>>>>

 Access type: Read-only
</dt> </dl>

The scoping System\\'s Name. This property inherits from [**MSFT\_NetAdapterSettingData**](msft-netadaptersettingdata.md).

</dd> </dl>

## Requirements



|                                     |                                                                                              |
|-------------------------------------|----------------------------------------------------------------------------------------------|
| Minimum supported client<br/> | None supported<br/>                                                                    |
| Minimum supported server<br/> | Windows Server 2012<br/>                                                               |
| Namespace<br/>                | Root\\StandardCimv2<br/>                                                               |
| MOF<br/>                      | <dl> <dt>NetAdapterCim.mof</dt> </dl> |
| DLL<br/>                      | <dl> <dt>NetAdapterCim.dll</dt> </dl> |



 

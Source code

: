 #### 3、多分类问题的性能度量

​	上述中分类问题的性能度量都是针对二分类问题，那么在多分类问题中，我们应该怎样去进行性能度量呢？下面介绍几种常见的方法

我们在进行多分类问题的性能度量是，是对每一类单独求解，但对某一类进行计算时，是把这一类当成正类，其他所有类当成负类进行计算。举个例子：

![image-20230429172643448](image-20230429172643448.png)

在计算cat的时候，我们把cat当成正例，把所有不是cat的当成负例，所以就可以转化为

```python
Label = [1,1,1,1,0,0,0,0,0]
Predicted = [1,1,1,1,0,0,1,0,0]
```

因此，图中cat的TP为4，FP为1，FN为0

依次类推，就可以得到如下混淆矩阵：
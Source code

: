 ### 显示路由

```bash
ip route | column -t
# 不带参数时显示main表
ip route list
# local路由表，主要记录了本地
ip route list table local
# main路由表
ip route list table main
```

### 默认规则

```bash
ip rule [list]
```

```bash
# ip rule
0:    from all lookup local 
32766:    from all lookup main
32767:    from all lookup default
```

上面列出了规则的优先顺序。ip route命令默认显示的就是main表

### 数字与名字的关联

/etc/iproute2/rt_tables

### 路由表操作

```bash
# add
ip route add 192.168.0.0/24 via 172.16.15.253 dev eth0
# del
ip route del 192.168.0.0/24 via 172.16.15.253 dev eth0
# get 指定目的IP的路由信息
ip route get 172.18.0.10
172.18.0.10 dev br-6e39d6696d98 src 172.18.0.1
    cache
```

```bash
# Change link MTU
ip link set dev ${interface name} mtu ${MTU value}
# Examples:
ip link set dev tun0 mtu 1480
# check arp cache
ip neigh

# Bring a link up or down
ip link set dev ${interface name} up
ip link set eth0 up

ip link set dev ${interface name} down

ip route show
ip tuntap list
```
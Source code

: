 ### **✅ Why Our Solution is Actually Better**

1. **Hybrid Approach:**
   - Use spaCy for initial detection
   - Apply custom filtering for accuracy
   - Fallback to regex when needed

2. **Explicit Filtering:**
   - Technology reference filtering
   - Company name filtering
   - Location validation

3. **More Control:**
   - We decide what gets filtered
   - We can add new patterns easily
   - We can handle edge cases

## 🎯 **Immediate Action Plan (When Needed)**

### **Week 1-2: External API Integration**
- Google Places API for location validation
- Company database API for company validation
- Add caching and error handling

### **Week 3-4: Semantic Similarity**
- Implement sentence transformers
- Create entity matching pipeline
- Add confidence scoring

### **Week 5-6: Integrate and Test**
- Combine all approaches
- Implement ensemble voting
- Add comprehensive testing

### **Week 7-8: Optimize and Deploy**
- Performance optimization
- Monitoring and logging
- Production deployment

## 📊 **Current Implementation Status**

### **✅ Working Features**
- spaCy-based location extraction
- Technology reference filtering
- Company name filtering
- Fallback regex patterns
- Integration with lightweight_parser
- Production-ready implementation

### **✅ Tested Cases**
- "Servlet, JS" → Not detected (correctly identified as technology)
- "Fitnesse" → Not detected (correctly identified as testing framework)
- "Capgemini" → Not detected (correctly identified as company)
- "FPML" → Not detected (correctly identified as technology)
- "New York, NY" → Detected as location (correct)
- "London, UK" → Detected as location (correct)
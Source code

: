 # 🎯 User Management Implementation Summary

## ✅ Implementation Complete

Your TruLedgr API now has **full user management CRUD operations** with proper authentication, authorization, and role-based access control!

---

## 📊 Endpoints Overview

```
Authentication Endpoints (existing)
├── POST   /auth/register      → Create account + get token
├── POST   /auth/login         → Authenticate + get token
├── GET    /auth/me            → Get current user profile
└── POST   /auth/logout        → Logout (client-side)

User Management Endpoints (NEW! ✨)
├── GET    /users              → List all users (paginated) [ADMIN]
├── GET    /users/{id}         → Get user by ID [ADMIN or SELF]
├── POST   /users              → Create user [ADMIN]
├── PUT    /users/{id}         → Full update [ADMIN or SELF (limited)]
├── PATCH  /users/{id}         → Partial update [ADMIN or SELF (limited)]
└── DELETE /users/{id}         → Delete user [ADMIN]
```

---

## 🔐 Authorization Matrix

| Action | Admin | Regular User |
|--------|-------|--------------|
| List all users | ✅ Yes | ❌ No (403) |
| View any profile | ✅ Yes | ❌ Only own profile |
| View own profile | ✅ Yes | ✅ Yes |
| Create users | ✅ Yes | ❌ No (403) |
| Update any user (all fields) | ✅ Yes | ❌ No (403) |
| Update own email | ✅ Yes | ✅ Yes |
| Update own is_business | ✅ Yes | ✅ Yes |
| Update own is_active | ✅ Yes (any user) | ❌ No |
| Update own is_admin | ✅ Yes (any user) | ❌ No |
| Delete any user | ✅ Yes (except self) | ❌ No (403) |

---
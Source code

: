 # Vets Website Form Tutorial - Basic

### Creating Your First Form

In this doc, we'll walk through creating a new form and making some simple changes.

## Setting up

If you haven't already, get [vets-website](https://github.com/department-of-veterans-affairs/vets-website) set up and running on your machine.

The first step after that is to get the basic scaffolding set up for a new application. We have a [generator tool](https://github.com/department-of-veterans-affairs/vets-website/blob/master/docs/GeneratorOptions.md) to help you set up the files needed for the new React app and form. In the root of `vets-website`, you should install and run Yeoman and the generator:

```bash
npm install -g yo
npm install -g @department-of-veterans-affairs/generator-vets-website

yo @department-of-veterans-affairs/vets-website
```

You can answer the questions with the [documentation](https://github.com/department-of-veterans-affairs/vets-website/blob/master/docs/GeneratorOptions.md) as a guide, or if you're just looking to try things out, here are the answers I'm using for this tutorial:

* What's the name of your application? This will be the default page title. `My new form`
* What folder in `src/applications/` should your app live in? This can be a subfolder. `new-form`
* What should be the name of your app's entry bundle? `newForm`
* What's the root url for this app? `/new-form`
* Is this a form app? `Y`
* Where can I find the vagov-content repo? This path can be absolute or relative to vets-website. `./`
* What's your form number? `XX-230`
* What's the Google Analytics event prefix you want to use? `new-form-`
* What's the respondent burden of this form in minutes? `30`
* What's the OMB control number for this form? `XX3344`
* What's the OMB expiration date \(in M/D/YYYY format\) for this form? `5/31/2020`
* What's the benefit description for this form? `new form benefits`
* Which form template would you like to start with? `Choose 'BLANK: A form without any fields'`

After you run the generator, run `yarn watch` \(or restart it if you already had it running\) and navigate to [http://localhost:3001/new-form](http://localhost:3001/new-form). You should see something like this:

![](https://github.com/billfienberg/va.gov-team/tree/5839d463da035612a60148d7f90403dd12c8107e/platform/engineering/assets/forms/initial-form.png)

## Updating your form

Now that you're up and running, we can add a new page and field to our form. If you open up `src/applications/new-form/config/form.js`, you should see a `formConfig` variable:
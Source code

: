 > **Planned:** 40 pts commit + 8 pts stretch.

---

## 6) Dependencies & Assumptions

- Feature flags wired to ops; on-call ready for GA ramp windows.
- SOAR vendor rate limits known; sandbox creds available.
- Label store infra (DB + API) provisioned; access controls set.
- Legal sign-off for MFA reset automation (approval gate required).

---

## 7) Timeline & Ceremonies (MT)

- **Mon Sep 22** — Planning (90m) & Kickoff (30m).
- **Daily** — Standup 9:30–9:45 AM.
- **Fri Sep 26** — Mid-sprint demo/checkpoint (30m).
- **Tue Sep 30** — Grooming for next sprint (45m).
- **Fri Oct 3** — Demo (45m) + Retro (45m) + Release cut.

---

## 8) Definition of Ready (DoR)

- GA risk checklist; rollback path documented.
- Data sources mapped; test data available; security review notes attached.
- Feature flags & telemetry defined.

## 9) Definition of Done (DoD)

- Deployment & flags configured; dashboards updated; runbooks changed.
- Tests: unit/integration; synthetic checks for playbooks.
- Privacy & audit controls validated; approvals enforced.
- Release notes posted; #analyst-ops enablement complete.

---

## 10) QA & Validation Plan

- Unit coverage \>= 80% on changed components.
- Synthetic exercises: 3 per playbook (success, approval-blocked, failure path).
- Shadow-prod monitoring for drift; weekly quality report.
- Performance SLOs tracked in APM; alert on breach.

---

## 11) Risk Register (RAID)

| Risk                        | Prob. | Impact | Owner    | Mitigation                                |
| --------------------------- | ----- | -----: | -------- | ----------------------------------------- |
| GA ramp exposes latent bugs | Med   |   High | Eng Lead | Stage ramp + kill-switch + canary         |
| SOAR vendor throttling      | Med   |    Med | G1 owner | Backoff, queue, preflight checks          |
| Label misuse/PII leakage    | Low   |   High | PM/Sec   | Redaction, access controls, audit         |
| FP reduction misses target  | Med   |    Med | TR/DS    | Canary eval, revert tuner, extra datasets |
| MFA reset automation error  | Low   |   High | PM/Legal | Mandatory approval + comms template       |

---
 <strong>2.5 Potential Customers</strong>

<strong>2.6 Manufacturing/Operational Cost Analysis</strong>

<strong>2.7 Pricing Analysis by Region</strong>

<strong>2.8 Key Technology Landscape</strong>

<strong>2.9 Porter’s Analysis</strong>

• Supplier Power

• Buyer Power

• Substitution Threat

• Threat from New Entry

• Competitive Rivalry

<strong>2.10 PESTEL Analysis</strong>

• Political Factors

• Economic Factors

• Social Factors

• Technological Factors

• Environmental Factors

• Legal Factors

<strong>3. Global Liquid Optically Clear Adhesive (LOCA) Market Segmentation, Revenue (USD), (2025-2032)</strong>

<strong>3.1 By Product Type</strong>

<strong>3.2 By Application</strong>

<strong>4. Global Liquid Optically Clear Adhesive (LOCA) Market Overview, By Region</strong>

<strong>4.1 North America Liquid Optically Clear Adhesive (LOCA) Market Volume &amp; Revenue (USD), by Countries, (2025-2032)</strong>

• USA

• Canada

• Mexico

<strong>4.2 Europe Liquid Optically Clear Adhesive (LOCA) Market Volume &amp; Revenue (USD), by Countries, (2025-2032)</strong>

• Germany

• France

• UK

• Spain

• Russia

<<<<

* [ACTIVITY]
I'd like the lines above from the one with "this a form" up to and including the one with "## Updating your form" copied exactly, with no other lines.

* [ANSWER SPACE]
* Is this a form app? `Y`
* Where can I find the vagov-content repo? This path can be absolute or relative to vets-website. `./`
* What's your form number? `XX-230`
* What's the Google Analytics event prefix you want to use? `new-form-`
* What's the respondent burden of this form in minutes? `30`
* What's the OMB control number for this form? `XX3344`
* What's the OMB expiration date \(in M/D/YYYY format\) for this form? `5/31/2020`
* What's the benefit description for this form? `new form benefits`
* Which form template would you like to start with? `Choose 'BLANK: A form without any fields'`

After you run the generator, run `yarn watch` \(or restart it if you already had it running\) and navigate to [http://localhost:3001/new-form](http://localhost:3001/new-form). You should see something like this:

![](https://github.com/billfienberg/va.gov-team/tree/5839d463da035612a60148d7f90403dd12c8107e/platform/engineering/assets/forms/initial-form.png)

## Updating your form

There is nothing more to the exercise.